Insurer gets 4th ‘Roger award’ nomination

This insurance heavyweight has hit back at the ‘naïve’ reasoning behind a controversial award nomination.

Insurance News

By Maryvonne Gray

IAG/State Insurance has been listed as one of six finalists for the 2015 Roger Award for the Worst Transnational Corporation Operating in Aotearoa/New Zealand.

The Australian insurer appears alongside Apple, Bunnings, MediaWorks, Serco and Westpac in what is its fourth consecutive nomination.

The criteria for judging the awards, organised by the Campaign Against Foreign Control of Aotearoa (CAFCA), involves those transnational corporations (TNCs) (more than 25% foreign-owned) that have had the most negative impact in categories including People, Environment, Political interference, and Economic dominance.

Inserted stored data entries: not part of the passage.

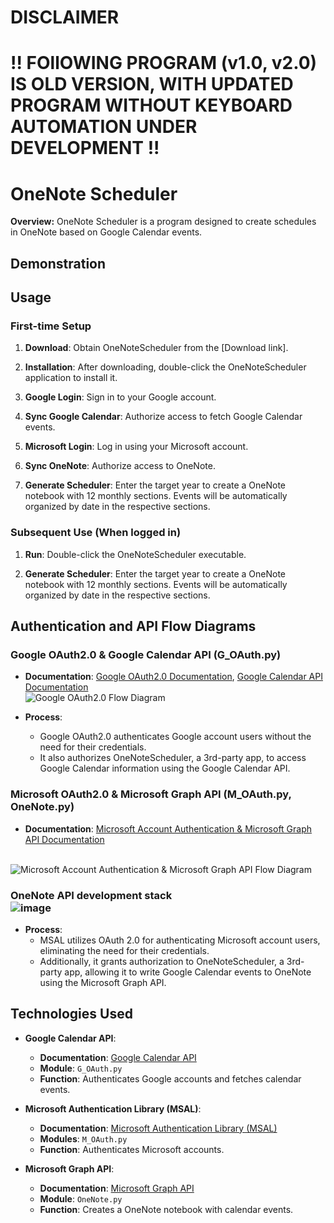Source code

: # DISCLAIMER 
# !! FOllOWING PROGRAM (v1.0, v2.0) IS OLD VERSION, WITH UPDATED PROGRAM WITHOUT KEYBOARD AUTOMATION UNDER DEVELOPMENT !!

# OneNote Scheduler

**Overview:** OneNote Scheduler is a program designed to create schedules in OneNote based on Google Calendar events.

## Demonstration

<!-- Add demonstration content here if applicable -->

## Usage

### First-time Setup

1. **Download**: Obtain OneNoteScheduler from the [Download link].

2. **Installation**: After downloading, double-click the OneNoteScheduler application to install it.

3. **Google Login**: Sign in to your Google account.

4. **Sync Google Calendar**: Authorize access to fetch Google Calendar events.

5. **Microsoft Login**: Log in using your Microsoft account.

6. **Sync OneNote**: Authorize access to OneNote.

7. **Generate Scheduler**: Enter the target year to create a OneNote notebook with 12 monthly sections. Events will be automatically organized by date in the respective sections.

### Subsequent Use (When logged in)

1. **Run**: Double-click the OneNoteScheduler executable.

2. **Generate Scheduler**: Enter the target year to create a OneNote notebook with 12 monthly sections. Events will be automatically organized by date in the respective sections.

## Authentication and API Flow Diagrams

### Google OAuth2.0 & Google Calendar API (G_OAuth.py)
- **Documentation**: [Google OAuth2.0 Documentation](https://developers.google.com/workspace/guides/auth-overview?hl=ko), [Google Calendar API Documentation](https://developers.google.com/calendar/api/quickstart/python?hl=ko)
<br> ![Google OAuth2.0 Flow Diagram](https://github.com/juho-creator/OneNoteSyncScheduler/assets/72856990/26717732-7e98-4da7-b845-eebff57423e6)

- **Process**:
  - Google OAuth2.0 authenticates Google account users without the need for their credentials.
  - It also authorizes OneNoteScheduler, a 3rd-party app, to access Google Calendar information using the Google Calendar API. <br>

### Microsoft OAuth2.0 & Microsoft Graph API (M_OAuth.py, OneNote.py)
- **Documentation**: [Microsoft Account Authentication & Microsoft Graph API Documentation](https://learn.microsoft.com/en-us/azure/active-directory/develop/msal-authentication-flows)

<br> ![Microsoft Account Authentication & Microsoft Graph API Flow Diagram](https://github.com/juho-creator/OneNoteSyncScheduler/assets/72856990/e1df5d9b-e7e4-4e8f-8bba-fb4b8e718fab)

### OneNote API development stack <br> ![image](https://github.com/juho-creator/OneNoteSyncScheduler/assets/72856990/df597c54-752f-44ed-9967-abe356bb24c2)



- **Process**:
  - MSAL utilizes OAuth 2.0 for authenticating Microsoft account users, eliminating the need for their credentials.
  - Additionally, it grants authorization to OneNoteScheduler, a 3rd-party app, allowing it to write Google Calendar events to OneNote using the Microsoft Graph API.

## Technologies Used 

- **Google Calendar API**: 
  - **Documentation**: [Google Calendar API](https://developers.google.com/calendar/api/quickstart/python?hl=ko)
  - **Module**: `G_OAuth.py`
  - **Function**: Authenticates Google accounts and fetches calendar events.
  
- **Microsoft Authentication Library (MSAL)**: 
  - **Documentation**: [Microsoft Authentication Library (MSAL)](https://github.com/AzureAD/microsoft-authentication-library-for-python)
  - **Modules**: `M_OAuth.py`
  - **Function**: Authenticates Microsoft accounts.
  
- **Microsoft Graph API**: 
  - **Documentation**: [Microsoft Graph API](https://www.youtube.com/watch?v=AjOfAQCZsJU&list=PL3JVwFmb_BnT9Ti0MMRj5nPF7XoN-4MQx&index=2)
  - **Module**: `OneNote.py`
  - **Function**: Creates a OneNote notebook with calendar events.
 

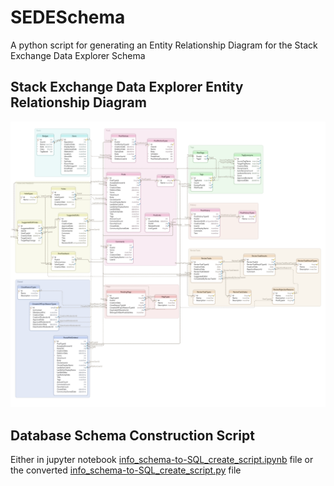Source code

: # SEDESchema
A python script for generating an Entity Relationship Diagram for the Stack Exchange Data Explorer Schema

## Stack Exchange Data Explorer Entity Relationship Diagram

![SEDE_ERD](./SEDE_ERD.png)

## Database Schema Construction Script 

Either in jupyter notebook [info_schema-to-SQL_create_script.ipynb](https://github.com/leerssej/SEDESchema/blob/master/info_schema-to-SQL_create_script.ipynb) file or the converted [info_schema-to-SQL_create_script.py](https://github.com/leerssej/SEDESchema/blob/master/info_schema-to-SQL_create_script.py) file
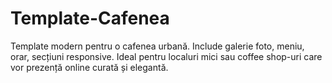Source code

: # Template-Cafenea
Template modern pentru o cafenea urbană. Include galerie foto, meniu, orar, secțiuni responsive. Ideal pentru localuri mici sau coffee shop-uri care vor prezență online curată și elegantă.
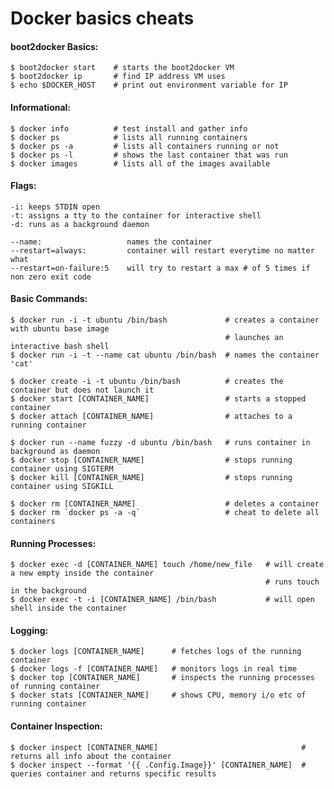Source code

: Docker basics cheats
====================

#### boot2docker Basics:

	$ boot2docker start    # starts the boot2docker VM
	$ boot2docker ip       # find IP address VM uses 
	$ echo $DOCKER_HOST    # print out environment variable for IP


#### Informational:

	$ docker info          # test install and gather info
	$ docker ps            # lists all running containers
	$ docker ps -a 		   # lists all containers running or not
	$ docker ps -l 		   # shows the last container that was run
	$ docker images		   # lists all of the images available


#### Flags:

	-i: keeps STDIN	open
	-t: assigns a tty to the container for interactive shell
	-d: runs as a background daemon

	--name:                   names the container
	--restart=always:         container will restart everytime no matter what
	--restart=on-failure:5    will try to restart a max # of 5 times if non zero exit code


#### Basic Commands:

	$ docker run -i -t ubuntu /bin/bash		        # creates a container with ubuntu base image
											        # launches an interactive bash shell
	$ docker run -i -t --name cat ubuntu /bin/bash	# names the container 'cat'

	$ docker create -i -t ubuntu /bin/bash			# creates the container but does not launch it							        
	$ docker start [CONTAINER_NAME]                 # starts a stopped container
	$ docker attach [CONTAINER_NAME]				# attaches to a running container

	$ docker run --name fuzzy -d ubuntu /bin/bash   # runs container in background as daemon
	$ docker stop [CONTAINER_NAME]                  # stops running container using SIGTERM
	$ docker kill [CONTAINER_NAME]                  # stops running container using SIGKILL

	$ docker rm [CONTAINER_NAME]                    # deletes a container
	$ docker rm `docker ps -a -q`					# cheat to delete all containers

#### Running Processes:

	$ docker exec -d [CONTAINER_NAME] touch /home/new_file   # will create a new empty inside the container
															 # runs touch in the background
	$ docker exec -t -i [CONTAINER_NAME] /bin/bash           # will open shell inside the container


#### Logging:

	$ docker logs [CONTAINER_NAME] 		# fetches logs of the running container
	$ docker logs -f [CONTAINER_NAME]	# monitors logs in real time
	$ docker top [CONTAINER_NAME]       # inspects the running processes of running container
	$ docker stats [CONTAINER_NAME]     # shows CPU, memory i/o etc of running container

#### Container Inspection:

	$ docker inspect [CONTAINER_NAME]                                # returns all info about the container 
	$ docker inspect --format '{{ .Config.Image}}' [CONTAINER_NAME]  # queries container and returns specific results




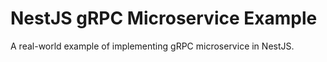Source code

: # NestJS gRPC Microservice Example

A real-world example of implementing gRPC microservice in NestJS.
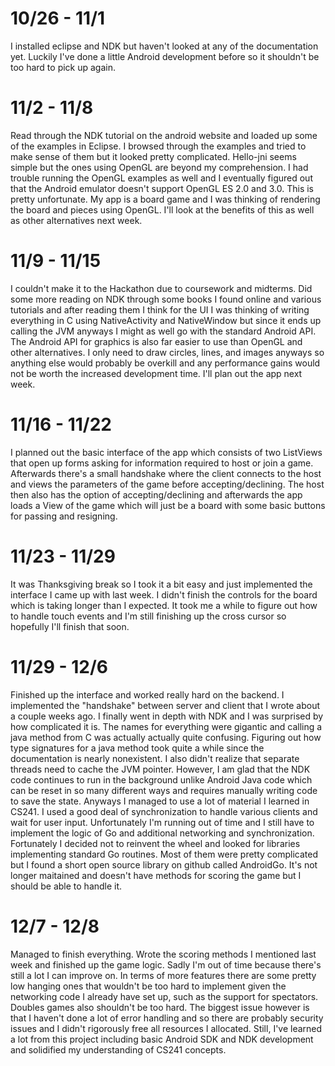 10/26 - 11/1
===
I installed eclipse and NDK but haven't looked at any of the documentation yet. Luckily I've done a little Android development before so it shouldn't be too hard to pick up again.

11/2 - 11/8
===
Read through the NDK tutorial on the android website and loaded up some of the examples in Eclipse. I browsed through the examples and tried to make sense of them but it looked pretty complicated. Hello-jni seems simple but the ones using OpenGL are beyond my comprehension. I had trouble running the OpenGL examples as well and I eventually figured out that the Android emulator doesn't support OpenGL ES 2.0 and 3.0. This is pretty unfortunate. My app is a board game and I was thinking of rendering the board and pieces using OpenGL. I'll look at the benefits of this as well as other alternatives next week.

11/9 - 11/15
===
I couldn't make it to the Hackathon due to coursework and midterms. Did some more reading on NDK through some books I found online and various tutorials and after reading them I think for the UI I was thinking of writing everything in C using NativeActivity and NativeWindow but since it ends up calling the JVM anyways I might as well go with the standard Android API. The Android API for graphics is also far easier to use than OpenGL and other alternatives. I only need to draw circles, lines, and images anyways so anything else would probably be overkill and any performance gains would not be worth the increased development time. I'll plan out the app next week.

11/16 - 11/22
===
I planned out the basic interface of the app which consists of two ListViews that open up forms asking for information required to host or join a game. Afterwards there's a small handshake where the client connects to the host and views the parameters of the game before accepting/declining. The host then also has the option of accepting/declining and afterwards the app loads a View of the game which will just be a board with some basic buttons for passing and resigning.

11/23 - 11/29
===
It was Thanksgiving break so I took it a bit easy and just implemented the interface I came up with last week. I didn't finish the controls for the board which is taking longer than I expected. It took me a while to figure out how to handle touch events and I'm still finishing up the cross cursor so hopefully I'll finish that soon.

11/29 - 12/6
===
Finished up the interface and worked really hard on the backend. I implemented the "handshake" between server and client that I wrote about a couple weeks ago. I finally went in depth with NDK and I was surprised by how complicated it is. The names for everything were gigantic and calling a java method from C was actually actually quite confusing. Figuring out how type signatures for a java method took quite a while since the documentation is nearly nonexistent. I also didn't realize that separate threads need to cache the JVM pointer. However, I am glad that the NDK code continues to run in the background unlike Android Java code which can be reset in so many different ways and requires manually writing code to save the state. Anyways I managed to use a lot of material I learned in CS241. I used a good deal of synchronization to handle various clients and wait for user input. Unfortunately I'm running out of time and I still have to implement the logic of Go and additional networking and synchronization. Fortunately I decided not to reinvent the wheel and looked for libraries implementing standard Go routines. Most of them were pretty complicated but I found a short open source library on github called AndroidGo. It's not longer maitained and doesn't have methods for scoring the game but I should be able to handle it.

12/7 - 12/8
===
Managed to finish everything. Wrote the scoring methods I mentioned last week and finished up the game logic. Sadly I'm out of time because there's still a lot I can improve on. In terms of more features there are some pretty low hanging ones that wouldn't be too hard to implement given the networking code I already have set up, such as the support for spectators. Doubles games also shouldn't be too hard. The biggest issue however is that I haven't done a lot of error handling and so there are probably security issues and I didn't rigorously free all resources I allocated. Still, I've learned a lot from this project including basic Android SDK and NDK development and solidified my understanding of CS241 concepts. 
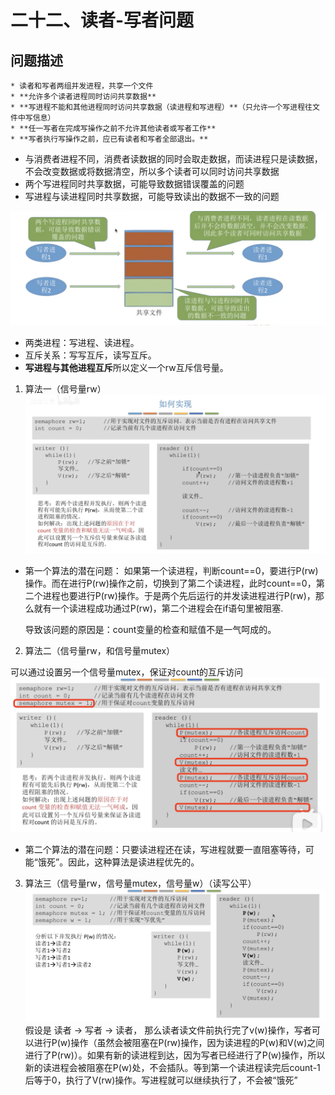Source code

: # 二十二、读者-写者问题

## 问题描述
	* 读者和写者两组并发进程，共享一个文件
	* **允许多个读者进程同时访问共享数据**
	* **写进程不能和其他进程同时访问共享数据（读进程和写进程）**（只允许一个写进程往文件中写信息）
	* **任一写者在完成写操作之前不允许其他读者或写者工作**
	* **写者执行写操作之前，应已有读者和写者全部退出。**

* 与消费者进程不同，消费者读数据的同时会取走数据，而读进程只是读数据，不会改变数据或将数据清空，所以多个读者可以同时访问共享数据
* 两个写进程同时共享数据，可能导致数据错误覆盖的问题
* 写进程与读进程同时共享数据，可能导致读出的数据不一致的问题

![](%E4%BA%8C%E5%8D%81%E4%BA%8C%E3%80%81%E8%AF%BB%E8%80%85-%E5%86%99%E8%80%85%E9%97%AE%E9%A2%98/%E6%88%AA%E5%B1%8F2021-04-06%2014.29.29.png)

* 两类进程：写进程、读进程。
* 互斥关系：写写互斥，读写互斥。
* **写进程与其他进程互斥**所以定义一个rw互斥信号量。


1. 算法一（信号量rw）
![](%E4%BA%8C%E5%8D%81%E4%BA%8C%E3%80%81%E8%AF%BB%E8%80%85-%E5%86%99%E8%80%85%E9%97%AE%E9%A2%98/%E6%88%AA%E5%B1%8F2021-04-06%2014.39.13.png)
* 第一个算法的潜在问题：
	如果第一个读进程，判断count==0，要进行P(rw)操作。而在进行P(rw)操作之前，切换到了第二个读进程，此时count==0，第二个进程也要进行P(rw)操作。于是两个先后运行的并发读进程进行P(rw)，那么就有一个读进程成功通过P(rw)，第二个进程会在if语句里被阻塞.

	导致该问题的原因是：count变量的检查和赋值不是一气呵成的。


2. 算法二（信号量rw，和信号量mutex）

可以通过设置另一个信号量mutex，保证对count的互斥访问
![](%E4%BA%8C%E5%8D%81%E4%BA%8C%E3%80%81%E8%AF%BB%E8%80%85-%E5%86%99%E8%80%85%E9%97%AE%E9%A2%98/14657648-9CA1-4D3A-AB42-5C25D18C70DC.png)

* 第二个算法的潜在问题：只要读进程还在读，写进程就要一直阻塞等待，可能“饿死”。因此，这种算法是读进程优先的。


3. 算法三（信号量rw，信号量mutex，信号量w）（读写公平）
![](%E4%BA%8C%E5%8D%81%E4%BA%8C%E3%80%81%E8%AF%BB%E8%80%85-%E5%86%99%E8%80%85%E9%97%AE%E9%A2%98/%E6%88%AA%E5%B1%8F2021-04-06%2014.52.05.png)
假设是 读者 -> 写者 -> 读者，
那么读者读文件前执行完了v(w)操作，写者可以进行P(w)操作（虽然会被阻塞在P(rw)操作，因为读进程的P(w)和V(w)之间进行了P(rw)）。如果有新的读进程到达，因为写者已经进行了P(w)操作，所以新的读进程会被阻塞在P(w)处，不会插队。等到第一个读进程读完后count-1后等于0，执行了V(rw)操作。写进程就可以继续执行了，不会被“饿死”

The two reasons given for IAG’s nomination this year were firstly its economic dominance, citing that ‘a significant portion’ of IAG’s Canterbury quake costs were disclosed in the ‘lower tax jurisdiction of Singapore’ and thus paid ‘an unusually low tax rate of 10% in the first half of 2015’.

It also cited CEO Jacki Johnson’s $4.59 million salary, which put her as the highest paid CEO in New Zealand for the 2014/15 financial year.

The second reason given for IAG’s nomination was its impact on people, with CAFCA saying IAG was ‘making life hell for thousands of Christchurch people’.

While it accepted there were also other companies involved, it said IAG was ‘the biggest and some of its practices are the worst’.

“In 2015 State has pressurized its ‘too hard cases’ in Christchurch to accept a cash settlement and become responsible for their own repairs or rebuilds. This means State wants to walk away from its contractual obligations to those customers,” CAFCA said, adding that some State customers were living in caravans and garages.

“Things have got so bad IAG is among the insurance companies and Government bodies which are the subject of a claim to the OECD for breaches of its Guidelines for Multinational Enterprises,” it went on.
“As has been said before in previous Roger Awards, what has happened, and is continuing to happen in Christchurch, sets a very bad precedent for what the rest of the country can expect from IAG/State and the other insurance TNCs in the event of a major disaster.”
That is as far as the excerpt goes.